* Work item *
When a line of the entries contains "accounts", please list that line.

Document images with source code

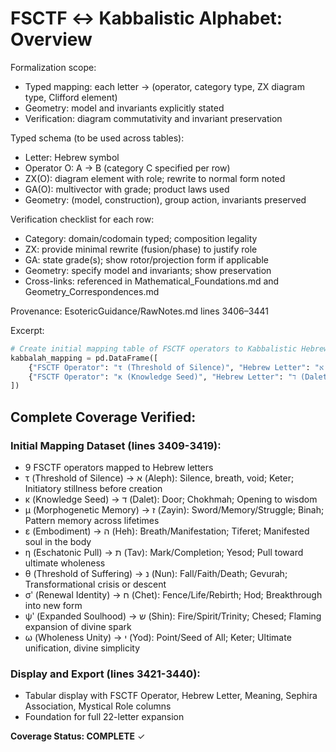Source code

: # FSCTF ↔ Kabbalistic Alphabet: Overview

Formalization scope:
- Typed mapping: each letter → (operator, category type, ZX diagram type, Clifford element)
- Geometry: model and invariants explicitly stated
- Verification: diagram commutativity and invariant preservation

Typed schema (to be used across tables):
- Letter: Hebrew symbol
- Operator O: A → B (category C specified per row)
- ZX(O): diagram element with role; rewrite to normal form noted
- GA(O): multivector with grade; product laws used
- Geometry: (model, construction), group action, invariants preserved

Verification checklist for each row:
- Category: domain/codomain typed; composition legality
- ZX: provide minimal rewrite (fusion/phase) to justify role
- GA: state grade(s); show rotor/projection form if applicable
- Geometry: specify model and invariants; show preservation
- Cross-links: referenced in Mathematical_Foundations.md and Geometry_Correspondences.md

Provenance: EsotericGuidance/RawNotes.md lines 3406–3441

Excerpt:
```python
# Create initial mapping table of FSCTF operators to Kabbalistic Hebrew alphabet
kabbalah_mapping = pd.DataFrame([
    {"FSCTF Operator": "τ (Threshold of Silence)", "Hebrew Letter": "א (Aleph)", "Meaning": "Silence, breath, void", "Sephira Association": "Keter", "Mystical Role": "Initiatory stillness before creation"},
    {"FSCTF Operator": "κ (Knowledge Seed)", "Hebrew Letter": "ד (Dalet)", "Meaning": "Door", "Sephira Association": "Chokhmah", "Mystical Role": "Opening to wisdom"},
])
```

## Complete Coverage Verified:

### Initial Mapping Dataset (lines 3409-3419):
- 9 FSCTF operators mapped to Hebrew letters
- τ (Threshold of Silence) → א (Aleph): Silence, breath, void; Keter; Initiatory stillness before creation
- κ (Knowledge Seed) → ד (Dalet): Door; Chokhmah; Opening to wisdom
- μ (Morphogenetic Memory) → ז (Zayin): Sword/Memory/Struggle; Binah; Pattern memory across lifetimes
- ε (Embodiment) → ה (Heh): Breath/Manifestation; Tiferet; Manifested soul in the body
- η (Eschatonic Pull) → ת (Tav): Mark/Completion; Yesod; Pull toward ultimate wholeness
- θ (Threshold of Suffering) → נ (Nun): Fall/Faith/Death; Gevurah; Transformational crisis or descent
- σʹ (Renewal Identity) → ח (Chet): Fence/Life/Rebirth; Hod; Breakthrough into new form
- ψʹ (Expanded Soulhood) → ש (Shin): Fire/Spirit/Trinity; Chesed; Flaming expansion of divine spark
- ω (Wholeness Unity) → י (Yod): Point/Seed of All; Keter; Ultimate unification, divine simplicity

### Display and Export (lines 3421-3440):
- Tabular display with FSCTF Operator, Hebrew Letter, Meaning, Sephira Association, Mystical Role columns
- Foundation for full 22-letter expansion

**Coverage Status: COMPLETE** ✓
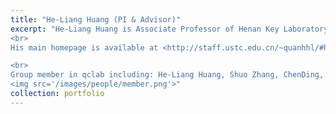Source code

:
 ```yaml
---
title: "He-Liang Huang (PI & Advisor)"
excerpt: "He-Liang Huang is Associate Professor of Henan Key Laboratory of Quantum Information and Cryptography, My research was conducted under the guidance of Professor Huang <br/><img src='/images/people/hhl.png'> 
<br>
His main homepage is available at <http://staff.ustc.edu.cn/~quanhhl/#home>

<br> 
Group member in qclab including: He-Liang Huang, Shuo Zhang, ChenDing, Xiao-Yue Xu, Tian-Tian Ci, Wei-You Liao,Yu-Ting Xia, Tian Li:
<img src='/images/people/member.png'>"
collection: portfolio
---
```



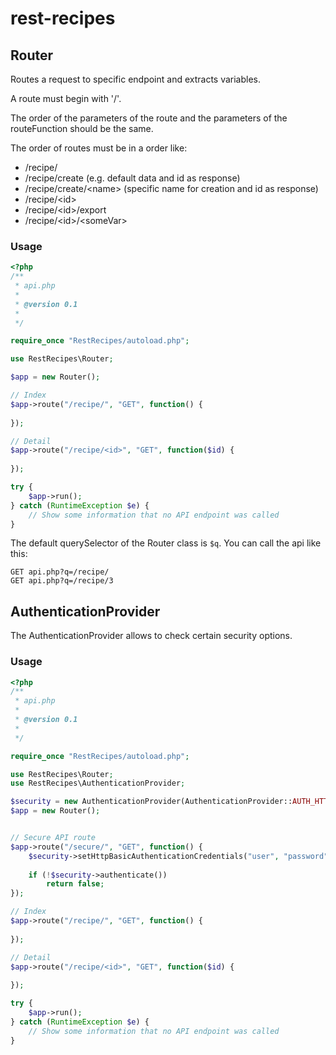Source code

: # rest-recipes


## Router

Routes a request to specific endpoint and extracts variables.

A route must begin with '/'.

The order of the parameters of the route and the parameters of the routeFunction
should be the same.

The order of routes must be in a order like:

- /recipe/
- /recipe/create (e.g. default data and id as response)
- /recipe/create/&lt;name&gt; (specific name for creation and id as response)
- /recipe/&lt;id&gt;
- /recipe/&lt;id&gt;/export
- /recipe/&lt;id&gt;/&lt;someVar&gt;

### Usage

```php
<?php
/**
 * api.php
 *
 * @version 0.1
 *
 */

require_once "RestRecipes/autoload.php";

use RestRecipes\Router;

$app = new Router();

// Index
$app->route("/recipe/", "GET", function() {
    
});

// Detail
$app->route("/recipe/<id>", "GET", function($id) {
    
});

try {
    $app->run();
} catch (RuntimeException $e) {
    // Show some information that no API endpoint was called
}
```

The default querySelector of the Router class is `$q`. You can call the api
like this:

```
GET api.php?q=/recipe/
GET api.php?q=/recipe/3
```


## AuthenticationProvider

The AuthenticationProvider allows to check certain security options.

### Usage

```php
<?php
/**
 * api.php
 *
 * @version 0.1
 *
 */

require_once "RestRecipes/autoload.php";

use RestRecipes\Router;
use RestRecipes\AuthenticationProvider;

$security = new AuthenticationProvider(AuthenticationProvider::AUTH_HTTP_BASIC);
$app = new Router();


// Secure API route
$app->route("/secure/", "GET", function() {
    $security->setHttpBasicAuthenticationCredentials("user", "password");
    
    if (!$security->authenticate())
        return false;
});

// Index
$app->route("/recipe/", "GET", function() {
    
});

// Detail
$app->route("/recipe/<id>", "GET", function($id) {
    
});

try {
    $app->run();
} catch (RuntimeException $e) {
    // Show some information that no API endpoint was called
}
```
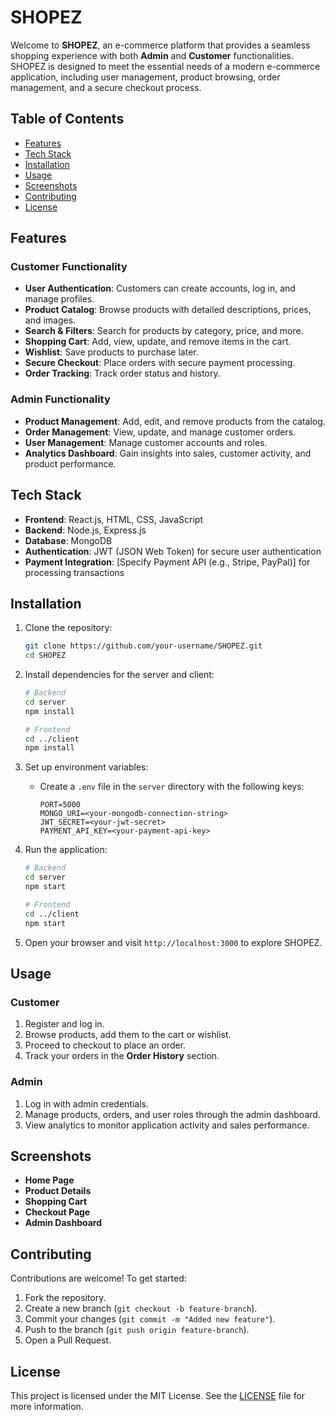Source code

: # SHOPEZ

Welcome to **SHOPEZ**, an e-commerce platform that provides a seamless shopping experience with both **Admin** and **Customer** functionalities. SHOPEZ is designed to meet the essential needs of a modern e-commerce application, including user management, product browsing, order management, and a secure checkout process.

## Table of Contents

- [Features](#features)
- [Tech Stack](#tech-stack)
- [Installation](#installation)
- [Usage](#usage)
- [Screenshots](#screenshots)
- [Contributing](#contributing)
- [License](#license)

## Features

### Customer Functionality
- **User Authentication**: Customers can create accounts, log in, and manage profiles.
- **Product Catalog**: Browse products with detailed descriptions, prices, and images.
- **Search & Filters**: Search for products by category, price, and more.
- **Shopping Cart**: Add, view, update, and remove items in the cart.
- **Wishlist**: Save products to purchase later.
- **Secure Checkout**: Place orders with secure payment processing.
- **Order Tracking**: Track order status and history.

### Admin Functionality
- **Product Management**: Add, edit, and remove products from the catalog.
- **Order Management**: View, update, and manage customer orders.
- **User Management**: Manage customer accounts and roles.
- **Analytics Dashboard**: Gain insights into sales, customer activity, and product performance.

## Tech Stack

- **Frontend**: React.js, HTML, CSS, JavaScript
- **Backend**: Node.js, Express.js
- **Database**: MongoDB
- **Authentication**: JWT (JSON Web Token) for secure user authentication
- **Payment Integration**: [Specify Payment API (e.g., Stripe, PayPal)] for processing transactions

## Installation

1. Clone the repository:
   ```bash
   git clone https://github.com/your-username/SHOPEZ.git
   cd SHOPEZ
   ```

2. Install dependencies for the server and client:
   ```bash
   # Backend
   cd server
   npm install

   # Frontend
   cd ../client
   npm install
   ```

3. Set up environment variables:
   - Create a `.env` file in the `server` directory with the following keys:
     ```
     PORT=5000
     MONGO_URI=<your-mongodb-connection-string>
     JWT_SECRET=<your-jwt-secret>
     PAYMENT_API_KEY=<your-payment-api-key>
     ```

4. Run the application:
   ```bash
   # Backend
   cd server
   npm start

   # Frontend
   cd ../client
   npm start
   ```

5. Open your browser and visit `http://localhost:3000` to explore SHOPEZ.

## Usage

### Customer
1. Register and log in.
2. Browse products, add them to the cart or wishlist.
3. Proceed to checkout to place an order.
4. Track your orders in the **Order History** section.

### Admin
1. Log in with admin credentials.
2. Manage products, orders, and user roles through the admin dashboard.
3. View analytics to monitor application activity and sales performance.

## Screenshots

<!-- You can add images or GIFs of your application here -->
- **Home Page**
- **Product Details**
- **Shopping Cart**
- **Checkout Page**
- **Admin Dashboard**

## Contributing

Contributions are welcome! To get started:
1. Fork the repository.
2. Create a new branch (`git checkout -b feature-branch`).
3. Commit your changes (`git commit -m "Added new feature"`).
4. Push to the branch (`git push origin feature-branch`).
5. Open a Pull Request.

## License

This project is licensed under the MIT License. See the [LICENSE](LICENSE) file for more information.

* Written answer *
- **User Authentication**: Customers can create accounts, log in, and manage profiles.
- **User Management**: Manage customer accounts and roles.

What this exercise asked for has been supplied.